Analysis: The Fight, Parts 1–5

In many ways, Kevin is a progressive man. In the 1970s, when casual racism was still common in the United States, he saw racial equality as mandatory and was shocked and surprised by the prejudiced beliefs of other people. He married a Black woman over the objections of his racist sister and brother-in-law, and of his future wife’s uncle. Yet Kevin is far from perfect. In fact, he has distinctly domineering tendencies. His insistence that Dana type up his stories suggests that he sees her as a secretarial figure, rather than as his equal. Life in antebellum Maryland gradually coarsens Kevin, bringing out his worst qualities. Because he is a white man, he is not exposed to the kind of horrors that Dana, a Black woman, must confront. And because he can be self-involved and insensitive, Kevin doesn’t make it his business to understand these horrors. Kevin’s experiences in the South suggest that only the most extraordinary members of any ruling class can fully empathize with oppressed members of society. Kevin is not extraordinary, and his garden-variety progressive beliefs are not enough to help him understand slavery or fully sympathize with those forced to endure it.

Read more about Kevin and how he is an imperfect man.

Butler suggests that in the days of slavery, education was a perilous endeavor for African-American women for a number of reasons. By the standards of 1970s America, Dana is an educated, intellectual young woman. By the standards of antebellum Maryland, she is suspiciously, almost freakishly, accomplished. Her sophistication startles everyone— whites, slaves, and free Black people alike. Whites at the Weylin household are uncomfortable with Dana. They feel threatened by her self-possession and by her literacy, which in most cases exceeds their own. But Dana also encounters resentment from other African-Americans at the Weylin household. They suspect that Dana is putting on airs, that she considers herself superior to them, or that, most damningly, she longs to escape her own race.
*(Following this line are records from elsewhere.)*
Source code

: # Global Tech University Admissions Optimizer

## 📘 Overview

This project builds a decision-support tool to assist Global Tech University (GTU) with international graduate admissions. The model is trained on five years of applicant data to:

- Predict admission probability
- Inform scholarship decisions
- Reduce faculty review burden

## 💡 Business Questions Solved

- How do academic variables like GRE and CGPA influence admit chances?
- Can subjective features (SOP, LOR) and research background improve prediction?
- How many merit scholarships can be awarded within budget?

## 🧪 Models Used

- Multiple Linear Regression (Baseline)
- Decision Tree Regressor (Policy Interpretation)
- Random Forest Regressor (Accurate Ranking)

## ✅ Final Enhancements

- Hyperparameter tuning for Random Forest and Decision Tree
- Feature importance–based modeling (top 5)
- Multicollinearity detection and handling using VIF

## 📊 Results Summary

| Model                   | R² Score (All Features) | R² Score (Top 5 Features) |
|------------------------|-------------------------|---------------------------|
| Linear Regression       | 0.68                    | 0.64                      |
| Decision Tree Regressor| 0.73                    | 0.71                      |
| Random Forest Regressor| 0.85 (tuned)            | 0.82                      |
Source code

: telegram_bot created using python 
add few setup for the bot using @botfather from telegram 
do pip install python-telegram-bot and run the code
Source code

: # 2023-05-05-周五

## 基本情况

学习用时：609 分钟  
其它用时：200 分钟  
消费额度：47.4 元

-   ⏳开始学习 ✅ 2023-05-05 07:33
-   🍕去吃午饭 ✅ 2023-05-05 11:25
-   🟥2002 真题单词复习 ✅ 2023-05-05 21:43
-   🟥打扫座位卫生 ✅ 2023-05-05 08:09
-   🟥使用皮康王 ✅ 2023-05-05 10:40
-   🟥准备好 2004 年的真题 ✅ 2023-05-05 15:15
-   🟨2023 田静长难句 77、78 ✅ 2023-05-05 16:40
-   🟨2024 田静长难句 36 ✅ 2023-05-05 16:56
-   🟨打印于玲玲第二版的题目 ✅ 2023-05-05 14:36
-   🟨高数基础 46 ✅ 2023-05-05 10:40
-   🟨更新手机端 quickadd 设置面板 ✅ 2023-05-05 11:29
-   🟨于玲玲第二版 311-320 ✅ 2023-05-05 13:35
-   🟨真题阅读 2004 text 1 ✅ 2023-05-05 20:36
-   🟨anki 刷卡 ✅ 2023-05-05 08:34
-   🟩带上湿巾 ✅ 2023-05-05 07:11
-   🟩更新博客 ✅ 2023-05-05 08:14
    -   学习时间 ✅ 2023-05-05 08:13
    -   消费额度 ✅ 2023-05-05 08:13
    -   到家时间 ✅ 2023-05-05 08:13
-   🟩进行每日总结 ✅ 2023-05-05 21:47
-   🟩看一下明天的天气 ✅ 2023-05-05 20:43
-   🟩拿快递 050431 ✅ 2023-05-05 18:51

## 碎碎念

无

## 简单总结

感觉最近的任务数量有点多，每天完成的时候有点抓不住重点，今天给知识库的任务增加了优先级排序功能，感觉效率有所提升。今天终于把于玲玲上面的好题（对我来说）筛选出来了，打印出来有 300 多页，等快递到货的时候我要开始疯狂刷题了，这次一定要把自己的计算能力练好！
Like other characters in the novel, Isaac distrusts Dana because she is, in his opinion, “too white.” Butler suggests that educated African-Americans in the 1800s had to weather not only the resentment of whites but also the resentment of people who believed that to desire an education was to turn one’s back on one’s people.

Read more about the motif of race.

Butler uses Dana’s increasing discomfort in her modern life to show how paralyzing slavery is, even for someone who has been raised in more enlightened times, who understands that slavery is an abomination, and who knows that the institution will be abolished someday. In part 2 of “The Fight,” when Dana returns to 1976 California without Kevin, she finds it impossible to inhabit fully her old life. During the eight days she spends in California, her behavior suggests that she is waiting to return to the South, rather than enjoying or at least taking part in the pleasures and freedoms of life in the 1970s. She takes care of her most basic bodily needs, managing to eat, shower, and sleep, but she does not return to her writing, continue to unpack, or do anything else that demonstrates true involvement with the world around her. In part, Dana’s shell-shocked behavior may stem from her separation from Kevin and her inability to feel at home when he is not with her. But in large part, Dana’s discomfort in California comes from a shift in her identity. She has grown used to living in the world of outhouses, cookhouses, whippings, and cruelty. To survive, she has conditioned herself to accept being treated as property. When she returns to modern California, she has a hard time slipping back into her independent-minded, twentieth-century self.